> Aim of the exercise
Reproduce nothing but the lines from the one with "11,604,470,765.36-0.12" down to the last line of the data below.

↓

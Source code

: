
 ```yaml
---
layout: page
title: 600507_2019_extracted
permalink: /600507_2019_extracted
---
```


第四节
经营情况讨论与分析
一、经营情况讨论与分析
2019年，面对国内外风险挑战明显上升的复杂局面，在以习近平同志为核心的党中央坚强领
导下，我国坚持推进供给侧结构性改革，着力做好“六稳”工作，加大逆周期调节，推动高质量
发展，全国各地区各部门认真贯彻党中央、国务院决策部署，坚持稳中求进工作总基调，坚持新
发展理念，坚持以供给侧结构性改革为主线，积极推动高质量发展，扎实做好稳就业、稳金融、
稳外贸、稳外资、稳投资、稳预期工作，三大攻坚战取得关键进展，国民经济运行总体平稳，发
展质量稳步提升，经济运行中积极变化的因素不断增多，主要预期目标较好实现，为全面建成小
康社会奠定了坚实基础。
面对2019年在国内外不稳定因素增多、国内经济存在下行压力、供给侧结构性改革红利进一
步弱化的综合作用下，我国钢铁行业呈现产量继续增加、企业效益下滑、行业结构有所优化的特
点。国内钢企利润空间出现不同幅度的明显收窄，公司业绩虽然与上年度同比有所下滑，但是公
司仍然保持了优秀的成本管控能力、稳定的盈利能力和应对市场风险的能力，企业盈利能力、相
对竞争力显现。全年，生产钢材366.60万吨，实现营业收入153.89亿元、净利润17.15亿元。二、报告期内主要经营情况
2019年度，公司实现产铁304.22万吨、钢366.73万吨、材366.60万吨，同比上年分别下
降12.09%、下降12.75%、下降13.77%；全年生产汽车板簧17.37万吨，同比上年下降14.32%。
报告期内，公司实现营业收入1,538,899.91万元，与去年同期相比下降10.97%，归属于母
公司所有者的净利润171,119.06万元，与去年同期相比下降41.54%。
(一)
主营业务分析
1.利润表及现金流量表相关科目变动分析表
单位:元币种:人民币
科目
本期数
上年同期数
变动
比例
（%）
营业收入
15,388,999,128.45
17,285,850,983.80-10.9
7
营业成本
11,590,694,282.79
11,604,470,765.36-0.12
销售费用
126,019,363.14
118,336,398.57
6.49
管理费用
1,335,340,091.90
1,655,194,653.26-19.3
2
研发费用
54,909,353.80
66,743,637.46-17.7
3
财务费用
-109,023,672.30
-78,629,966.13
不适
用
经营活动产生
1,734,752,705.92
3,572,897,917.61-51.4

↑

> Task solution
11,604,470,765.36-0.12
销售费用
126,019,363.14
118,336,398.57
6.49
管理费用
1,335,340,091.90
1,655,194,653.26-19.3
2
研发费用
54,909,353.80
66,743,637.46-17.7
3
财务费用
-109,023,672.30
-78,629,966.13
不适
用
经营活动产生
1,734,752,705.92
3,572,897,917.61-51.4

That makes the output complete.